The Grass is always greener in someone else's cracked pavement...

Even though I haven't lived in Toronto for nearly ten years, and have no intention whatsoever of returning to live in Canada, I still subscribe to "Cyclometer", the e-newsletter put out by the City of Toronto's municipal cycling department. Stacy, the coordinator, is a wealth of information about cycling and urban mobility policy, and it's inspiring to see the way cycling is taking off in Toronto and other North American cities....

Then, yesterday afternoon, I opened the latest version of "Cyclometer", and saw this:

There are a number of theories for why cycling in Europe is both safer and more popular than in North America. One theory relates to transportation infrastructure: European cities most often feature cycle paths separated from motorized traffic, while Canadian cyclists are more likely to be sharing the road with parked and moving cars. "The relative safety of these two styles of infrastructure has been the subject of much debate among cycling researchers and advocates, but little research," explains Teschke.

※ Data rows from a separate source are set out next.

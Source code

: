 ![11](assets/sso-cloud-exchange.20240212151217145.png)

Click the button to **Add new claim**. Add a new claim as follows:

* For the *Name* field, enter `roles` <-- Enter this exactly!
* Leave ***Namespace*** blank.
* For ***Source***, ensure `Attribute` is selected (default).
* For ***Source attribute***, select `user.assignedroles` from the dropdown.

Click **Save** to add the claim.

Now, to be fair, there is one mention, in the first part of the announcement, that both the University of Toronto and the University of British Columbia are going to conduct research into cycling safety in NORTHERN Europe, not Europe as a whole. It strikes me as facile to assume that things are better on this side of the ocean than they are in Vancouver or Toronto or wherever.

I'm not aware, for example, of any European city where cyclists don't have to rely on road riding to get around. In Madrid, we have a decent cyclepath that rings the city, but only two which take you east-west - and both of those are less than a kilometre long. Until the so-called Green Ring was built, Madrid had 60 km of bike trails, and 30 kilometres of those were to take you up out of the city, to the Sierra. Never mind the fact that you needed a car to get to the trailhead. And getting grannies, small dogs and kids off the bike trails? Yet I still get a chorus of "Oh, you live in Spain. What with Contador and Indurain, things must be great for cyclists there." Well, maybe. Contador lives in suburbia and Indurain's Basque. And neither of them use their Treks to get the morning paper, you wanna bet.

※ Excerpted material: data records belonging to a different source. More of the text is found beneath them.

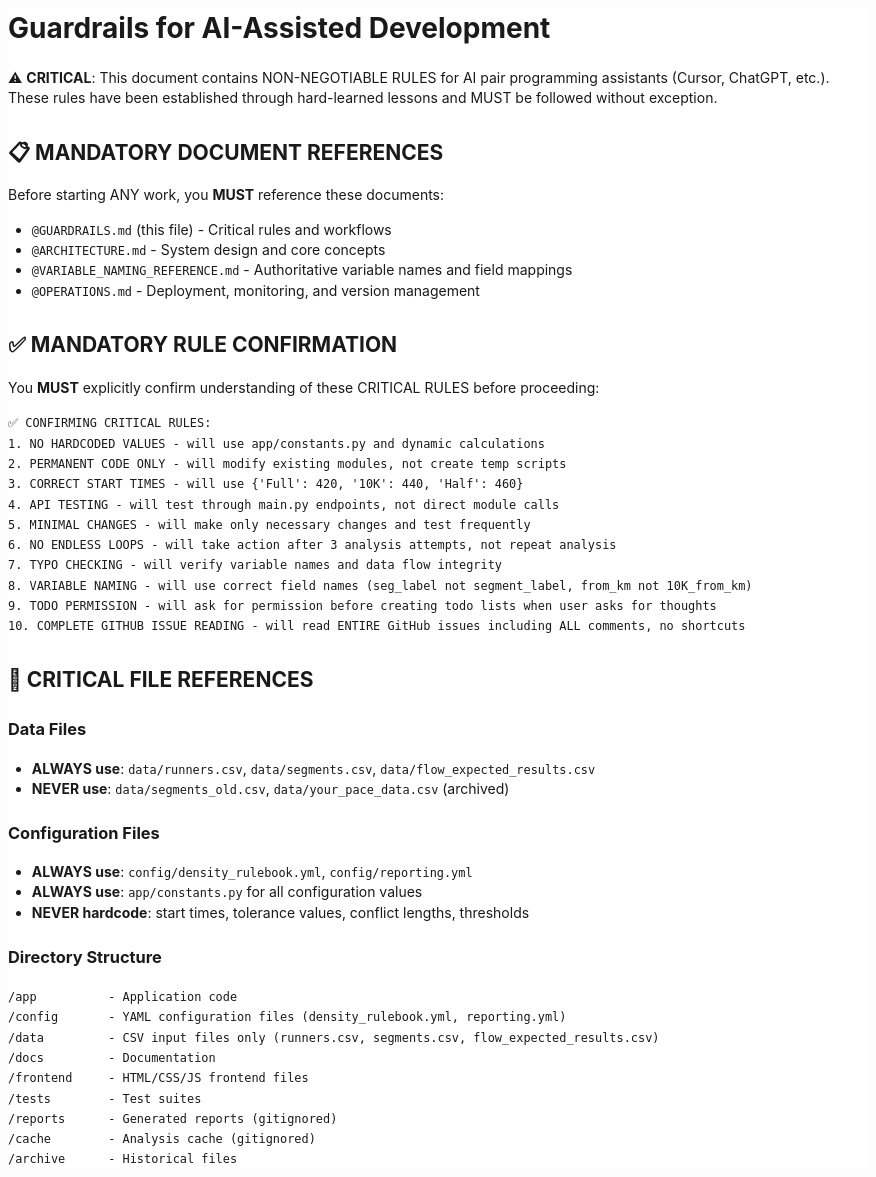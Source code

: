 # Guardrails for AI-Assisted Development

⚠️ **CRITICAL**: This document contains NON-NEGOTIABLE RULES for AI pair programming assistants (Cursor, ChatGPT, etc.). These rules have been established through hard-learned lessons and MUST be followed without exception.

## **📋 MANDATORY DOCUMENT REFERENCES**

Before starting ANY work, you **MUST** reference these documents:
- `@GUARDRAILS.md` (this file) - Critical rules and workflows
- `@ARCHITECTURE.md` - System design and core concepts
- `@VARIABLE_NAMING_REFERENCE.md` - Authoritative variable names and field mappings
- `@OPERATIONS.md` - Deployment, monitoring, and version management

## **✅ MANDATORY RULE CONFIRMATION**

You **MUST** explicitly confirm understanding of these CRITICAL RULES before proceeding:

```
✅ CONFIRMING CRITICAL RULES:
1. NO HARDCODED VALUES - will use app/constants.py and dynamic calculations
2. PERMANENT CODE ONLY - will modify existing modules, not create temp scripts
3. CORRECT START TIMES - will use {'Full': 420, '10K': 440, 'Half': 460}
4. API TESTING - will test through main.py endpoints, not direct module calls
5. MINIMAL CHANGES - will make only necessary changes and test frequently
6. NO ENDLESS LOOPS - will take action after 3 analysis attempts, not repeat analysis
7. TYPO CHECKING - will verify variable names and data flow integrity
8. VARIABLE NAMING - will use correct field names (seg_label not segment_label, from_km not 10K_from_km)
9. TODO PERMISSION - will ask for permission before creating todo lists when user asks for thoughts
10. COMPLETE GITHUB ISSUE READING - will read ENTIRE GitHub issues including ALL comments, no shortcuts
```

## **📁 CRITICAL FILE REFERENCES**

### Data Files
- **ALWAYS use**: `data/runners.csv`, `data/segments.csv`, `data/flow_expected_results.csv`
- **NEVER use**: `data/segments_old.csv`, `data/your_pace_data.csv` (archived)

### Configuration Files  
- **ALWAYS use**: `config/density_rulebook.yml`, `config/reporting.yml`
- **ALWAYS use**: `app/constants.py` for all configuration values
- **NEVER hardcode**: start times, tolerance values, conflict lengths, thresholds

### Directory Structure
```
/app          - Application code
/config       - YAML configuration files (density_rulebook.yml, reporting.yml)
/data         - CSV input files only (runners.csv, segments.csv, flow_expected_results.csv)
/docs         - Documentation
/frontend     - HTML/CSS/JS frontend files
/tests        - Test suites
/reports      - Generated reports (gitignored)
/cache        - Analysis cache (gitignored)
/archive      - Historical files
```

I know that things really aren't that better in other cities, either. Reading the CYCLOTHERAPY blog on The Independent's website, for example, doesn't give me the sense that things are much different in London. Julián Illara, the coordinator of Burgos en Bici, recently came back from a cycling conference in Rome and told me of being horrified at ending up on a six-lane motorway during Rome's Critical Mass late last month. Rome cyclists are so pissed off at being marginalized that they have no problem doing what they can to screw up traffic.

If the UN is so worried about climate change, I have an idea: start a Directorate of Alternate Transport. Instead of spending money on allowing the sons of third-world despots to live the high life in Manhattan, let's take some of that dosh and start a library/website/information office/whatever that allows cycling organizations, academic bodies, government organizations or whoever to share information, policy, research, whatever.

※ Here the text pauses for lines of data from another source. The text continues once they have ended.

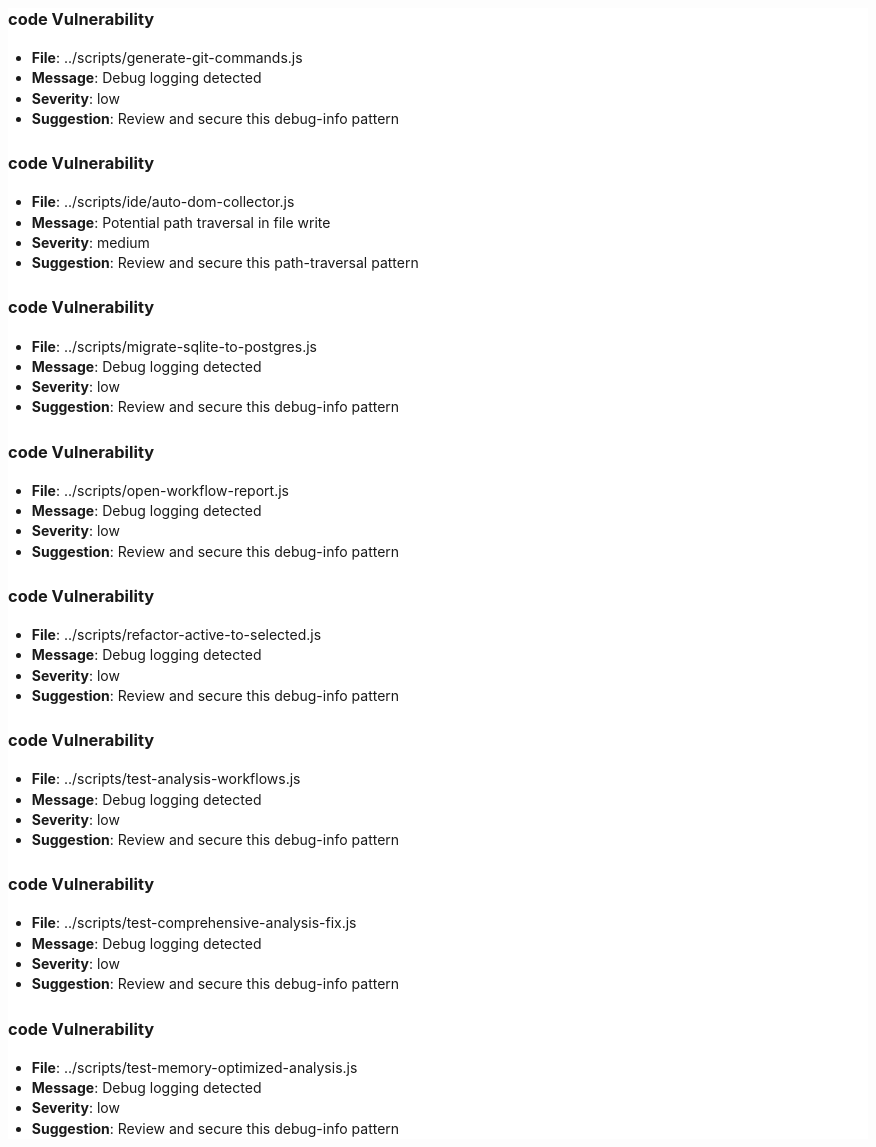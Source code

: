 
### code Vulnerability
- **File**: ../scripts/generate-git-commands.js
- **Message**: Debug logging detected
- **Severity**: low
- **Suggestion**: Review and secure this debug-info pattern


### code Vulnerability
- **File**: ../scripts/ide/auto-dom-collector.js
- **Message**: Potential path traversal in file write
- **Severity**: medium
- **Suggestion**: Review and secure this path-traversal pattern


### code Vulnerability
- **File**: ../scripts/migrate-sqlite-to-postgres.js
- **Message**: Debug logging detected
- **Severity**: low
- **Suggestion**: Review and secure this debug-info pattern


### code Vulnerability
- **File**: ../scripts/open-workflow-report.js
- **Message**: Debug logging detected
- **Severity**: low
- **Suggestion**: Review and secure this debug-info pattern


### code Vulnerability
- **File**: ../scripts/refactor-active-to-selected.js
- **Message**: Debug logging detected
- **Severity**: low
- **Suggestion**: Review and secure this debug-info pattern


### code Vulnerability
- **File**: ../scripts/test-analysis-workflows.js
- **Message**: Debug logging detected
- **Severity**: low
- **Suggestion**: Review and secure this debug-info pattern


### code Vulnerability
- **File**: ../scripts/test-comprehensive-analysis-fix.js
- **Message**: Debug logging detected
- **Severity**: low
- **Suggestion**: Review and secure this debug-info pattern


### code Vulnerability
- **File**: ../scripts/test-memory-optimized-analysis.js
- **Message**: Debug logging detected
- **Severity**: low
- **Suggestion**: Review and secure this debug-info pattern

But don't let's make the mistake of assuming that eveything that's not where we are is brilliant and good. It's a common enough refrain here... "Oh, but everything is so much easier for cyclists in Amsterdam...in Northern Europe....in Denmark...in Chicago...whatever." It isn't.

It's the same mindgame that makes people assume that if they can't reach perfection, it's not worth the effort to even try in the first place. We all work with what we've got. We can learn from others, but we can't be them.